Looking for a diploma topic in (micro)biology?
If you're a (micro)biology student interested in environmental aspects but with a good deal of molecular biology, we might be able to offer you a few exciting topics. If you are interested, please come and discuss with us. Contact: Jan Roelof van der Meer.
Evolution of Catabolic Pathways
ICEclc is a conjugative DNA element that is normally integrated in the chromosome of its host bacterium Pseudomonas knackmussii. Transfer is only initiated in a few percent of cells during stationary phase, which we have called 'transfer competent' cells. The formation of transfer competence is thought to be the consequence of a 'bistable' decision (i.e., cells in a population follow two different processes: active transfer or no transfer at all). Cells that follow the transfer process express several promoters on ICEclc simultaneously, whereas those promoters are silent in other cells. Interestingly, these promoters are also silent in other Pseudomonas species that do not have ICEclc. The main goal of the project is to better understand how bistability is generated and, in particular, to find possible sequence features in bistable promoters that may determine bistability.
1) Visualization of a conjugative machinery involved in horizontal gene transfer
Horizontal gene transfer is one of the most fascinating evolutionary processes among prokaryotes, by which genes can be exchanged between species. Rapid adaptation of bacteria, to for example, antibiotic resistance or toxic compound metabolism, are thought to be a major consequence of horizontal gene transfer and selection. Despite the fact that a lot is known on the molecular aspects and the outcomes of horizontal gene transfer, there is very little understanding of the dynamic process itself and how it affects cells which act as the DNA donors. Here we propose to develop a system which may help to visualize DNA donating cells by making a hybrid fluorescent-protein-fusion to a component of the conjugative machinery called VirB4..

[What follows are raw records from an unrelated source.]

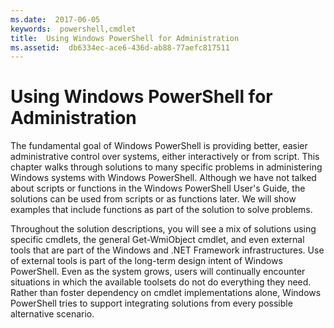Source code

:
 ```yaml
---
ms.date:  2017-06-05
keywords:  powershell,cmdlet
title:  Using Windows PowerShell for Administration
ms.assetid:  db6334ec-ace6-436d-ab88-77aefc817511
---
```


# Using Windows PowerShell for Administration
The fundamental goal of Windows PowerShell is providing better, easier administrative control over systems, either interactively or from script. This chapter walks through solutions to many specific problems in administering Windows systems with Windows PowerShell. Although we have not talked about scripts or functions in the Windows PowerShell User's Guide, the solutions can be used from scripts or as functions later. We will show examples that include functions as part of the solution to solve problems.

Throughout the solution descriptions, you will see a mix of solutions using specific cmdlets, the general Get-WmiObject cmdlet, and even external tools that are part of the Windows and .NET Framework infrastructures. Use of external tools is part of the long-term design intent of Windows PowerShell. Even as the system grows, users will continually encounter situations in which the available toolsets do not do everything they need. Rather than foster dependency on cmdlet implementations alone, Windows PowerShell tries to support integrating solutions from every possible alternative scenario.

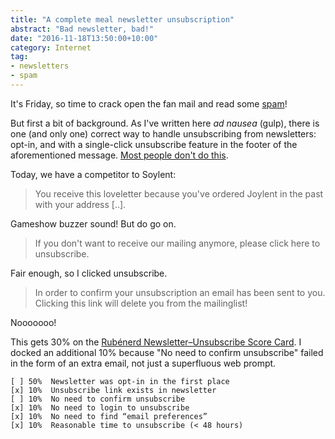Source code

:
 ```yaml
---
title: "A complete meal newsletter unsubscription"
abstract: "Bad newsletter, bad!"
date: "2016-11-18T13:50:00+10:00"
category: Internet
tag: 
- newsletters
- spam
---
```

It's Friday, so time to crack open the fan mail and read some [spam]!

But first a bit of background. As I've written here *ad nausea* (gulp), there is one (and only one) correct way to handle unsubscribing from newsletters: opt-in, and with a single-click unsubscribe feature in the footer of the aforementioned message. [Most people don't do this].

Today, we have a competitor to Soylent:

> You receive this loveletter because you've ordered Joylent in the past with your address [..].

Gameshow buzzer sound! But do go on.

> If you don't want to receive our mailing anymore, please click here to unsubscribe. 

Fair enough, so I clicked unsubscribe.

> In order to confirm your unsubscription an email has been sent to you.
> Clicking this link will delete you from the mailinglist!

Nooooooo!

This gets 30% on the [Rubénerd Newsletter–Unsubscribe Score Card]. I docked an additional 10% because "No need to confirm unsubscribe" failed in the form of an extra email, not just a superfluous web prompt.

    [ ] 50%  Newsletter was opt-in in the first place
    [x] 10%  Unsubscribe link exists in newsletter
    [ ] 10%  No need to confirm unsubscribe
    [x] 10%  No need to login to unsubscribe
    [x] 10%  No need to find “email preferences”
    [x] 10%  Reasonable time to unsubscribe (< 48 hours)

[spam]: https://rubenerd.com/tag/spam/
[Most people don't do this]: https://rubenerd.com/tag/newsletters/
[Rubénerd Newsletter–Unsubscribe Score Card]: https://rubenerd.com/newsletter-unsubscribe-score-card/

The aim of the project is to construct a hybrid fluorescent-protein-VirB4 fusion in Pseudomonas and follow location of the machinery in individual DNA transferring cells.
2) Molecular characterization of the DNA binding properties of a bacterial transcription regulator
Bacterial transcription factors often exert their action by binding to specific regions on the DNA up- or downstream of promoters. DNA binding is therefore a clearcut property to define the role of suspected transcription regulators and their target gene(s).
This project is part of a larger study which focuses on understanding the behavior of a mobile DNA element named ICEclc in Pseudomonas. ICEclc is a curious mobile DNA, which is integrated into the genome of its host, but which can excise in a small proportion of cells during stationary phase. Excised ICEclc can transfer to new recipient cells, where it again integrates. One of the key questions at this point in the larger project is the mode of regulation that decides to "activate" ICEclc excision in some cells but not in (most) others. Previously, we have identified a cluster of three regulatory genes named mfsR-marR-tciR, whose expression is controlled by MfsR itself. Genetic studies further showed that it is likely the TciR protein, which then activates one or more promoters in the ICE that leads to excision. TciR is member of the class of so-called LysR transcription regulators. In order to demonstrate its regulatory role more directly, we would like to study the binding properties of TciR to the DNA of its (suspected) target promoter(s).
The aim of the project is to purify the TciR protein and to study its binding to a set of suspected target promoters from ICEclc.
3) Escaping the bad host? What triggers transfer of a bacterial mobile DNA
Horizontal gene transfer through mobile DNA elements plays a crucial role in shaping genomes and is a key player in bacterial evolution and adaptation. Intriguingly, experimental evidence suggests that mobile DNA elements "react" to the state of the host cell and that cellular damage may trigger subsequent gene transfer.
Our group has been studying a mobile DNA in Pseudomonas named ICEclc, which is normally integrated and silent in the host chromosome, but becomes active in 3-5% of individual cells in stationary phase. Activation starts a cascade of gene expression leading to ICEclc excision and finally conjugative transfer. Interestingly, cells which have been grown on a toxic chlorinated aromatic compound have higher activation rates. We have recently demonstrated that cells in which ICEclc becomes activated show more Reactive Oxygen Species (ROS) than other cells in which ICEclc remains silent. In addition, cells with activated ICEclc are those with on average higher levels of the RpoS sigma factor.
Several hypotheses may explain the ICEclc activation process. In the “bad host hypothesis”, cells which somehow or by chance accumulate ROS are more prone to elicit the ICEclc activation and transfer cascade. ROS may directly trigger ICEclc activation or indirectly may lead to higher levels of the starvation factor RpoS in cells, which then have a higher chance to become transfer proficient. In the alternative hypothesis, all cells are the same and ICEclc activates totally random, independent of any pre-discernable biochemical markers.
The aim of the project is to test the bad host hypothesis and to demonstrate or refute a link between specific biochemical markers appearing in individual cells, and activation of the the ICE. We will first pursue the idea of ROS damage leading directly or indirectly via RpoS to cells activating ICEclc.